Безотчетно Мадзя пошла по направлению к дому Арнольдов и, очутившись у ворот, поднялась наверх. Именно в эти минуты ее почему-то тянуло к Элене.
Элена сидела в гостиной и весело болтала с пани Арнольд и Брониславом Корковичем. Мадзя смутилась, увидев эту картину, но панна Элена, как ни в чем не бывало, поздоровалась с ней.
— Хорошо, что ты пришла, милочка, — сказала Элена, — у меня к тебе дело.
Извинившись перед паном Брониславом, она увела Мадзю в свою комнату.

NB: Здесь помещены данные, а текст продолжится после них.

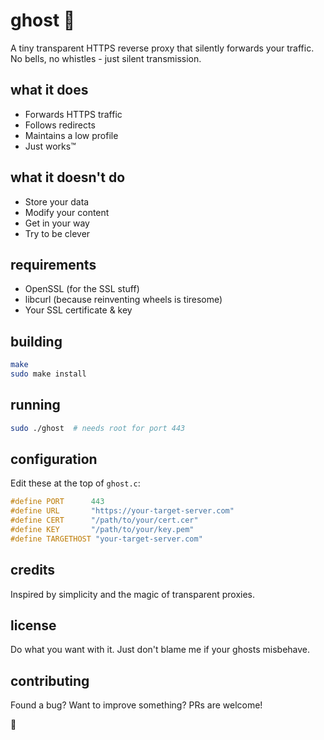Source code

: # ghost 👻

A tiny transparent HTTPS reverse proxy that silently forwards your traffic. No bells, no whistles - just silent transmission.

## what it does
- Forwards HTTPS traffic
- Follows redirects
- Maintains a low profile
- Just works™

## what it doesn't do
- Store your data
- Modify your content
- Get in your way
- Try to be clever

## requirements
- OpenSSL (for the SSL stuff)
- libcurl (because reinventing wheels is tiresome)
- Your SSL certificate & key

## building
```bash
make
sudo make install
```

## running
```bash
sudo ./ghost  # needs root for port 443
```

## configuration
Edit these at the top of `ghost.c`:
```c
#define PORT      443
#define URL       "https://your-target-server.com"
#define CERT      "/path/to/your/cert.cer"
#define KEY       "/path/to/your/key.pem"
#define TARGETHOST "your-target-server.com"
```

## credits
Inspired by simplicity and the magic of transparent proxies.

## license
Do what you want with it. Just don't blame me if your ghosts misbehave.

## contributing
Found a bug? Want to improve something? PRs are welcome!

👻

— Ты, верно, знаешь, — сказала она без околичностей, — что Казик не получил места на железной дороге, о котором говорил тебе.
— А что случилось?
— Старая история! Я дала ему денег взаймы, и у него пропала охота трудиться. Этот мальчишка просто отравляет мне жизнь! — воскликнула панна Элена. — Милая Мадзя, — продолжала она, — ты видишь Стефана чаще, чем я, намекни ему, пожалуйста, насчет работы для Казика. Брат, конечно, человек легкомысленный, но он самолюбив и уважает Сольского. Если Сольский устроит его у себя, ручаюсь, Казик возьмется за ум.
«И она о том же!» — с досадой подумала Мадзя.
— Дорогая моя, — сказала она Элене, — мне кажется, что тебе было бы удобней попросить за брата…
— Я тоже поговорю с Сольским, — прервала ее панна Элена, — но он недолюбливает Казика, и мне хотелось бы подготовить почву. Милая Мадзя, сделай это для меня. Ты чаще встречаешься со Стефеком, и потом ты так любишь Казика.
— Я? — покраснела Мадзя.
— Ну, ну, не отпирайся, мы кое-что знаем! — сказала панна Элена, целуя ее. — Только постарайся сделать это поскорее, я хочу поговорить со Стефеком в ближайшие дни.
«Слава богу, хоть она не считает меня невестой Сольского!» — с облегчением вздохнула Мадзя.
Панна Элена уже собралась вернуться в гостиную, но Мадзя ее остановила.
— Послушай, Эля… Извини, что я с тобой говорю об этом.
— О чем?
— Неужели ты думаешь, — продолжала Мадзя, — что пану Сольскому будет приятно исполнить твою просьбу, если он встретит здесь пана Бронислава?